Go through the material underneath and show every line where the string "coloana" occurs.

******

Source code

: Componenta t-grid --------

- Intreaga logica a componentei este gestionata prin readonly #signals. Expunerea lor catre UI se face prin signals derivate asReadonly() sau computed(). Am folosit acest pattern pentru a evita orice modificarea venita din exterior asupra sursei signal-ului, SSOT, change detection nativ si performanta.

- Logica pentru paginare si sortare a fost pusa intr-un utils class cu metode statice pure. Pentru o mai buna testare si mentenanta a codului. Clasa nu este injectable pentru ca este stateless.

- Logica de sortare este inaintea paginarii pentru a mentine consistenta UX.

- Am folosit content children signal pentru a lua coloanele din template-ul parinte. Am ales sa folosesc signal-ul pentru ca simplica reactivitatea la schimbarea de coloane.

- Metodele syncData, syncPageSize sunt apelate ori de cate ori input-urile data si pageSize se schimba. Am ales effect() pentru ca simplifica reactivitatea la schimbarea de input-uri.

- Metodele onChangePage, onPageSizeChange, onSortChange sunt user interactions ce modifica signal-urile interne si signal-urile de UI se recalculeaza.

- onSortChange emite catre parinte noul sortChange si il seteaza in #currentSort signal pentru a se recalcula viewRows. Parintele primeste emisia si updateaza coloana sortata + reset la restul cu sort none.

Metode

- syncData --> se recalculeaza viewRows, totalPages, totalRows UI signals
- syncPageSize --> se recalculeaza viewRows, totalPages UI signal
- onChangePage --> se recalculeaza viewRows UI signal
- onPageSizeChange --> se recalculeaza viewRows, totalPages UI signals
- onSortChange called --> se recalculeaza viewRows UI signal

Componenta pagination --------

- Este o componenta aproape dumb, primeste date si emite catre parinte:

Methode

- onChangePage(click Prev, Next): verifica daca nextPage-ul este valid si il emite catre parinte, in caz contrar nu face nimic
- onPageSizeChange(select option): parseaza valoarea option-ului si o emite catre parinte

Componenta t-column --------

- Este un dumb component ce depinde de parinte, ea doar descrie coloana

******

• _Response to this exercise_:
- onSortChange emite catre parinte noul sortChange si il seteaza in #currentSort signal pentru a se recalcula viewRows. Parintele primeste emisia si updateaza coloana sortata + reset la restul cu sort none.
- Este un dumb component ce depinde de parinte, ea doar descrie coloana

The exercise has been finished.